Ms Moller said Steiner education was very structured and was based around a whole-person approach to learning.
"Play prepares them [pupils] for learning, it's (our values) not play instead of learning."
Steiner schools have experienced a significant upswing in inquiries and enrolments in the past few years and Ms Moller said this was a lot to do with the uncertainty facing the jobs market.
"Parents are looking for a strong alternative, they are looking for somewhere that will foster the skills of the future that we know kids will need - those things like resilience, creativity and original thought," Ms Moller said.
Tamar Valley Steiner School principal Annie Ball said they had experienced a significant number of inquiries, even in the past two years, and from a different cohort than they expected.
"When we first began, we would get a lot of inquiries about our playgroup and early learning options," she said.
"But now, more than ever, we're experiencing a lot of demand for grades 3 and 4."
Steiner education values a more open way of learning but that's not at the expense of structure, depth and rigour, Ms Moller said.
Also, Steiner education does not loathe technology, it just chooses the best time to introduce it.
"We are not against technology but we don't introduce it deliberately until the later grade years, after we have established other skills, such as original thought and creativity," she said.
Tamar Valley Steiner School is the only Steiner school in Northern Tasmania and at this stage only offers primary school education.
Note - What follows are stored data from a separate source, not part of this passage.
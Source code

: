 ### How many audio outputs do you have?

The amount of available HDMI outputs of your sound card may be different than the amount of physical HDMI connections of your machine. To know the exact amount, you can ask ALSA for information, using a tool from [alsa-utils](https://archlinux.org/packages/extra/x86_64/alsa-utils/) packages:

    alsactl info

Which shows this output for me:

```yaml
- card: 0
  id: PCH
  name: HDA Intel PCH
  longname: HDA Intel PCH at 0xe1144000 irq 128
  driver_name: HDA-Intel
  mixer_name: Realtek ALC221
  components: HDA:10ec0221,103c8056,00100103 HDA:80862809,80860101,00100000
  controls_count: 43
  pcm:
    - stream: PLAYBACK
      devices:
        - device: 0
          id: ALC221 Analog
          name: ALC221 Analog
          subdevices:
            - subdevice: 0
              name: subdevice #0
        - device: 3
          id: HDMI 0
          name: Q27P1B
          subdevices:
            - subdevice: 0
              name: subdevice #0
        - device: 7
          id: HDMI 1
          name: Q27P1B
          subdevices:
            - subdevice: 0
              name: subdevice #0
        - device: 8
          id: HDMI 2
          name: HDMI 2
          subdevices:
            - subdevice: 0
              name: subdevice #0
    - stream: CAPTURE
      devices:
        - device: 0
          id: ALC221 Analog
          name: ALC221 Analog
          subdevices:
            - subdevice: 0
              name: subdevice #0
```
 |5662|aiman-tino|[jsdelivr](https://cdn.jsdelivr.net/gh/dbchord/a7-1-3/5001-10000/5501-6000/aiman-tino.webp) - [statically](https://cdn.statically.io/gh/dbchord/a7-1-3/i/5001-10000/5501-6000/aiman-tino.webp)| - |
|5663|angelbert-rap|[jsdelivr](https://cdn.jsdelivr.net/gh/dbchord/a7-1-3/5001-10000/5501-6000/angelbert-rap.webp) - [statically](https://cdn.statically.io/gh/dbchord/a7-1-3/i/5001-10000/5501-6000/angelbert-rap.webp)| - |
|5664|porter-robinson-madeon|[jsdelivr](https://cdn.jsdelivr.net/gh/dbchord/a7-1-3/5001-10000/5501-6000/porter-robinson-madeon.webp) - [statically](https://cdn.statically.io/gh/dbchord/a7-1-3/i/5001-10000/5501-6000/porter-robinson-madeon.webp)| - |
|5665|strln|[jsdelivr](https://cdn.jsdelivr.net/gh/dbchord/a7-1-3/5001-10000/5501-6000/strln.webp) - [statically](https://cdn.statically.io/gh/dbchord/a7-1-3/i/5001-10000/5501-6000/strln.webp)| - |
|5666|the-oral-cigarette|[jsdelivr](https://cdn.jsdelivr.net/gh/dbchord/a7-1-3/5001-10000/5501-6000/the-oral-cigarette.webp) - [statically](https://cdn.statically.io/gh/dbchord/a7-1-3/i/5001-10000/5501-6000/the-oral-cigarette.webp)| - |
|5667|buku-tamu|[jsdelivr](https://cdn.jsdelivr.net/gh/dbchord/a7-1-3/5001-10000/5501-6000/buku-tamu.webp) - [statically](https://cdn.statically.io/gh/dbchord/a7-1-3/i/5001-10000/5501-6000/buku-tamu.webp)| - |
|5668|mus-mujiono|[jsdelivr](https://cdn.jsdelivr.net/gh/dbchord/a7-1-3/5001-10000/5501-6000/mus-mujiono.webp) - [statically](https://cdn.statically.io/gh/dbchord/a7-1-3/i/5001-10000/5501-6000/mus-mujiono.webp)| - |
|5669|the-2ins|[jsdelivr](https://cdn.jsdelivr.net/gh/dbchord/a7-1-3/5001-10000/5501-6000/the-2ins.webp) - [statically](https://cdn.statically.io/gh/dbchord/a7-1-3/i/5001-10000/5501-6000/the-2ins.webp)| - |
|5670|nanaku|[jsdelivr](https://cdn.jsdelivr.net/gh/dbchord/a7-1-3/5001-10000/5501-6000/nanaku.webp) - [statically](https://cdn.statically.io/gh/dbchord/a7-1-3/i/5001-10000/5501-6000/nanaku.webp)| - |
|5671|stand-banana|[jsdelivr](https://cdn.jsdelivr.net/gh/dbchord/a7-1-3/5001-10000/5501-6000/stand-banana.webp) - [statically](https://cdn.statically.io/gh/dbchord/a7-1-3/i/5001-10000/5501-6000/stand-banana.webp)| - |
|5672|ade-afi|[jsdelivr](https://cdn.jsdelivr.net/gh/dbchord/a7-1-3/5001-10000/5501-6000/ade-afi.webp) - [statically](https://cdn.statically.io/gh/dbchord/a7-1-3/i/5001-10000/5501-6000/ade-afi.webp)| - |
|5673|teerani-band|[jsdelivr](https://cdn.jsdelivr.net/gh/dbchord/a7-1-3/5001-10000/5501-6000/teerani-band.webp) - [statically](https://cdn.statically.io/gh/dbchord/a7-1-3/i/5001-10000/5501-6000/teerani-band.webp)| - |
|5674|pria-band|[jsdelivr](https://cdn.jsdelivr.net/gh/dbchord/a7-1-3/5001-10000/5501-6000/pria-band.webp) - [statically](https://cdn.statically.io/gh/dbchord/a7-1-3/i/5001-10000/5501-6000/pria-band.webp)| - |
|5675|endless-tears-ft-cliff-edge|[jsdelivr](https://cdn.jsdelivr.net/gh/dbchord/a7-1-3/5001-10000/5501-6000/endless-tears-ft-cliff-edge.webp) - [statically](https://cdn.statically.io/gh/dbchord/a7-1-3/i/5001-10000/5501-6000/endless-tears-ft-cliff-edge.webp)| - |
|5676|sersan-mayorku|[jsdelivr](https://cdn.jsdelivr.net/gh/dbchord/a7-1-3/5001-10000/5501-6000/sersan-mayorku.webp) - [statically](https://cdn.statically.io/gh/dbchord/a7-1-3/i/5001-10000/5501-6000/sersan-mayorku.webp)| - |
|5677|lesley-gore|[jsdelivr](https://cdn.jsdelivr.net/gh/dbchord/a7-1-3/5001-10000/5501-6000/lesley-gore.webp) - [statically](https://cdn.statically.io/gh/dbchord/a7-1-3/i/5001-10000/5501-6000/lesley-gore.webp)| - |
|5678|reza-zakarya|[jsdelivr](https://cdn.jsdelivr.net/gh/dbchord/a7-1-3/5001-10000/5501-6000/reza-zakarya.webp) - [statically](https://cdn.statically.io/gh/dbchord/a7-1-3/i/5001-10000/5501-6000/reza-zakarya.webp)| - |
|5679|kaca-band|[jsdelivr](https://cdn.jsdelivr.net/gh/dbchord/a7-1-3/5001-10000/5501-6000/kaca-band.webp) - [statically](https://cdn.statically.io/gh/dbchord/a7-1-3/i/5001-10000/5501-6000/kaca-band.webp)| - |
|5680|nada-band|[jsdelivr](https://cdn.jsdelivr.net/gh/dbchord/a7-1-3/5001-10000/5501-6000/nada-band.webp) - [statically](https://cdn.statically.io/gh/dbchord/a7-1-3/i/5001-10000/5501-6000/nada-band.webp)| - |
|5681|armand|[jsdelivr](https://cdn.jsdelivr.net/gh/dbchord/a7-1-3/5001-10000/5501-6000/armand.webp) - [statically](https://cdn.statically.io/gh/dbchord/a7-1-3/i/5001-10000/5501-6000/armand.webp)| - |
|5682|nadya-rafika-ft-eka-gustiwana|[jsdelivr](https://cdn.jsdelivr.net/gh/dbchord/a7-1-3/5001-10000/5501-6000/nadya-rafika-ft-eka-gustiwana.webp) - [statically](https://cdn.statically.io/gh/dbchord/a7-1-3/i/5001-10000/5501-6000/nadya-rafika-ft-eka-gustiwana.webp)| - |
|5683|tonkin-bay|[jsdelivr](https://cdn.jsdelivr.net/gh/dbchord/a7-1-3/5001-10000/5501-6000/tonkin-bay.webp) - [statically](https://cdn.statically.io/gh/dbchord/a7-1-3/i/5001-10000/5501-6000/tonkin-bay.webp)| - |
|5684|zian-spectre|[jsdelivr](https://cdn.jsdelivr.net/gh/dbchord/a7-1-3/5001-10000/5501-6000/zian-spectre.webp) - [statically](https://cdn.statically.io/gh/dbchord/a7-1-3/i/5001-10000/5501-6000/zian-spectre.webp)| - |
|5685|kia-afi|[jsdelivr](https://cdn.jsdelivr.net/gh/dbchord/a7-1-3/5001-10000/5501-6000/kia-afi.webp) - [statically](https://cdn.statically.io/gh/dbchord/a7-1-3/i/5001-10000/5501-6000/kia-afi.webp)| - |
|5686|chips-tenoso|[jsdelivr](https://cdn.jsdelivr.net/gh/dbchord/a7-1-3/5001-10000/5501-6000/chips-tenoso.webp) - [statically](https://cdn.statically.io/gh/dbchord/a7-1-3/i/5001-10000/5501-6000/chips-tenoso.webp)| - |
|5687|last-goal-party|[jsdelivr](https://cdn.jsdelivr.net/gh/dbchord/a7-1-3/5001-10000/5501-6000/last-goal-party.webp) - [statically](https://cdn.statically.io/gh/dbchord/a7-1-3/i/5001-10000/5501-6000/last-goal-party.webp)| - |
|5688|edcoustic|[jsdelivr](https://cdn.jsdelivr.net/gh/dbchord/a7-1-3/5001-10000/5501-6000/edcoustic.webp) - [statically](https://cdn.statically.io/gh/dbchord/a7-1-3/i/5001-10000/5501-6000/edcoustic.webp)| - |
It has plans to expand in the future when it relocates to its permanent site across two lots on St Leonards Road.
The school is awaiting funding from its peak funding authority to allow it to undertake the move, after submitting a development application to the City of Launceston Council last year.
The Steiner School has purchased the property, as well as vacant land at 376-376 St Leonards Road for the school.
The only other Steiner school in Tasmania is Tarremah, in Huntingfield, in the state's south and has classes for all grades from kindergarten to secondary classes.
Ms Moller said while Steiner had experienced significant growth, there were no plans at this stage to open more schools in Tasmania.
"While we always love to think about more schools, there are no more in the pipeline at this stage," she said.
Steiner education is based on the philosophy of Rudolf Steiner, who was an Austrian academic, philosopher, artist and visionary who advocated for a child-centred approach to education.